*** EXERCISE MATERIAL ***

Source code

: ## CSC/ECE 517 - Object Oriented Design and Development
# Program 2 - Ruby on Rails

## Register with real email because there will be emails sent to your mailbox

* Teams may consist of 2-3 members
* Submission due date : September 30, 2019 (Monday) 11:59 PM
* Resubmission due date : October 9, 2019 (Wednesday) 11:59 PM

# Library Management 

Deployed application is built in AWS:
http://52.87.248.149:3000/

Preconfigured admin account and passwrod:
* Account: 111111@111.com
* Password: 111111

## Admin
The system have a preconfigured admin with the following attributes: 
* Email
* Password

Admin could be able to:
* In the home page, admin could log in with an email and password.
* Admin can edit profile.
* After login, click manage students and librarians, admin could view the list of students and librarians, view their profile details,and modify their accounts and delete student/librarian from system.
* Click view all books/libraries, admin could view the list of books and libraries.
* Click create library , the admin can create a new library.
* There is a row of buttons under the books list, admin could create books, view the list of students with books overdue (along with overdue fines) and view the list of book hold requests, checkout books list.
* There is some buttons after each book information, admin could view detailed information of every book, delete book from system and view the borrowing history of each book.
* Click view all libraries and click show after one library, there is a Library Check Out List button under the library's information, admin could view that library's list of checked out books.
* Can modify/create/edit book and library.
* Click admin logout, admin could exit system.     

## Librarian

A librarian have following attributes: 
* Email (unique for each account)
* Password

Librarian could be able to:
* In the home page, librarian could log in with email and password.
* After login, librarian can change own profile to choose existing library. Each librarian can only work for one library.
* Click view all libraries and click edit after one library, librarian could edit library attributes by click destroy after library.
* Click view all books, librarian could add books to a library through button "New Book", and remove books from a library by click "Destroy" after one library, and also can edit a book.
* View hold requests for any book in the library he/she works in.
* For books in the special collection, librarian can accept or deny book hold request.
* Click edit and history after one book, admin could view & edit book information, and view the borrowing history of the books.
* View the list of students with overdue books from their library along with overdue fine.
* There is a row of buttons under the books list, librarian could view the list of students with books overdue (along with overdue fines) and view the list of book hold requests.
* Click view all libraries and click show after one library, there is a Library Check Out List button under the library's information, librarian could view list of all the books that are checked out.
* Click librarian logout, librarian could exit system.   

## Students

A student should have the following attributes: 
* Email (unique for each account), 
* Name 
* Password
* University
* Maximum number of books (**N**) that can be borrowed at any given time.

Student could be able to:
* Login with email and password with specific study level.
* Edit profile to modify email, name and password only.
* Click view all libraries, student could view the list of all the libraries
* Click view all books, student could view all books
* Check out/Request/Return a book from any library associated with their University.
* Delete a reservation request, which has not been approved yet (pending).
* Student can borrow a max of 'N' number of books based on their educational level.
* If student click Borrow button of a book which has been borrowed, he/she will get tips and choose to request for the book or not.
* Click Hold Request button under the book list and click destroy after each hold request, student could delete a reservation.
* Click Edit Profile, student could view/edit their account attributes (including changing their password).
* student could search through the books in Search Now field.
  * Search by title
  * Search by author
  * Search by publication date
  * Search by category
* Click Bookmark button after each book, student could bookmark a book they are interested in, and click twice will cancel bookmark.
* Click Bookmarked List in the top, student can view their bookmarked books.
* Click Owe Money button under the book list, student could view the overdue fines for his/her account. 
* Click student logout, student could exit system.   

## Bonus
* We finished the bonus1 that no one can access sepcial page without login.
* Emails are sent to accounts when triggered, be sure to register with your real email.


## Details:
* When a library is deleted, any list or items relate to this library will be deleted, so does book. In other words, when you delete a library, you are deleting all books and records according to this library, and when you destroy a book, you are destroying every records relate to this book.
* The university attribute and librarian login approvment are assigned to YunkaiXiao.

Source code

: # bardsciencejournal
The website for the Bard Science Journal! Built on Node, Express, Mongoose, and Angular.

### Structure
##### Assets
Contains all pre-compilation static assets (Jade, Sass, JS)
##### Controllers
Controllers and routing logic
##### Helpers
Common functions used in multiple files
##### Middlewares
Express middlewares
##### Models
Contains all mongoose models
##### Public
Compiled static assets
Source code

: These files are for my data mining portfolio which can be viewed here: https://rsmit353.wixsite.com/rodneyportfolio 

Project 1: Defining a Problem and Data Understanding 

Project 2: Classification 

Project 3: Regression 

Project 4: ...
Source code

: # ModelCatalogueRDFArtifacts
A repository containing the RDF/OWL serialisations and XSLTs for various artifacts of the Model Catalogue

*** End of EXERCISE MATERIAL ***

EXERCISE OBJECTIVE: Above are the records; restate each one exactly.

ANSWER SPACE:
Source code

: ## CSC/ECE 517 - Object Oriented Design and Development
# Program 2 - Ruby on Rails

## Register with real email because there will be emails sent to your mailbox

* Teams may consist of 2-3 members
* Submission due date : September 30, 2019 (Monday) 11:59 PM
* Resubmission due date : October 9, 2019 (Wednesday) 11:59 PM

# Library Management 

Deployed application is built in AWS:
http://52.87.248.149:3000/

Preconfigured admin account and passwrod:
* Account: 111111@111.com
* Password: 111111

## Admin
The system have a preconfigured admin with the following attributes: 
* Email
* Password

Admin could be able to:
* In the home page, admin could log in with an email and password.
* Admin can edit profile.
* After login, click manage students and librarians, admin could view the list of students and librarians, view their profile details,and modify their accounts and delete student/librarian from system.
* Click view all books/libraries, admin could view the list of books and libraries.
* Click create library , the admin can create a new library.
* There is a row of buttons under the books list, admin could create books, view the list of students with books overdue (along with overdue fines) and view the list of book hold requests, checkout books list.
* There is some buttons after each book information, admin could view detailed information of every book, delete book from system and view the borrowing history of each book.
* Click view all libraries and click show after one library, there is a Library Check Out List button under the library's information, admin could view that library's list of checked out books.
* Can modify/create/edit book and library.
* Click admin logout, admin could exit system.     

## Librarian

A librarian have following attributes: 
* Email (unique for each account)
* Password

Librarian could be able to:
* In the home page, librarian could log in with email and password.
* After login, librarian can change own profile to choose existing library. Each librarian can only work for one library.
* Click view all libraries and click edit after one library, librarian could edit library attributes by click destroy after library.
* Click view all books, librarian could add books to a library through button "New Book", and remove books from a library by click "Destroy" after one library, and also can edit a book.
* View hold requests for any book in the library he/she works in.
* For books in the special collection, librarian can accept or deny book hold request.
* Click edit and history after one book, admin could view & edit book information, and view the borrowing history of the books.
* View the list of students with overdue books from their library along with overdue fine.
* There is a row of buttons under the books list, librarian could view the list of students with books overdue (along with overdue fines) and view the list of book hold requests.
* Click view all libraries and click show after one library, there is a Library Check Out List button under the library's information, librarian could view list of all the books that are checked out.
* Click librarian logout, librarian could exit system.   

## Students

A student should have the following attributes: 
* Email (unique for each account), 
* Name 
* Password
* University
* Maximum number of books (**N**) that can be borrowed at any given time.

Student could be able to:
* Login with email and password with specific study level.
* Edit profile to modify email, name and password only.
* Click view all libraries, student could view the list of all the libraries
* Click view all books, student could view all books
* Check out/Request/Return a book from any library associated with their University.
* Delete a reservation request, which has not been approved yet (pending).
* Student can borrow a max of 'N' number of books based on their educational level.
* If student click Borrow button of a book which has been borrowed, he/she will get tips and choose to request for the book or not.
* Click Hold Request button under the book list and click destroy after each hold request, student could delete a reservation.
* Click Edit Profile, student could view/edit their account attributes (including changing their password).
* student could search through the books in Search Now field.
  * Search by title
  * Search by author
  * Search by publication date
  * Search by category
* Click Bookmark button after each book, student could bookmark a book they are interested in, and click twice will cancel bookmark.
* Click Bookmarked List in the top, student can view their bookmarked books.
* Click Owe Money button under the book list, student could view the overdue fines for his/her account. 
* Click student logout, student could exit system.   

## Bonus
* We finished the bonus1 that no one can access sepcial page without login.
* Emails are sent to accounts when triggered, be sure to register with your real email.


## Details:
* When a library is deleted, any list or items relate to this library will be deleted, so does book. In other words, when you delete a library, you are deleting all books and records according to this library, and when you destroy a book, you are destroying every records relate to this book.
* The university attribute and librarian login approvment are assigned to YunkaiXiao.

Source code

: # bardsciencejournal
The website for the Bard Science Journal! Built on Node, Express, Mongoose, and Angular.

### Structure
##### Assets
Contains all pre-compilation static assets (Jade, Sass, JS)
##### Controllers
Controllers and routing logic
##### Helpers
Common functions used in multiple files
##### Middlewares
Express middlewares
##### Models
Contains all mongoose models
##### Public
Compiled static assets
Source code

: These files are for my data mining portfolio which can be viewed here: https://rsmit353.wixsite.com/rodneyportfolio 

Project 1: Defining a Problem and Data Understanding 

Project 2: Classification 

Project 3: Regression 

Project 4: ...
Source code

: # ModelCatalogueRDFArtifacts
A repository containing the RDF/OWL serialisations and XSLTs for various artifacts of the Model Catalogue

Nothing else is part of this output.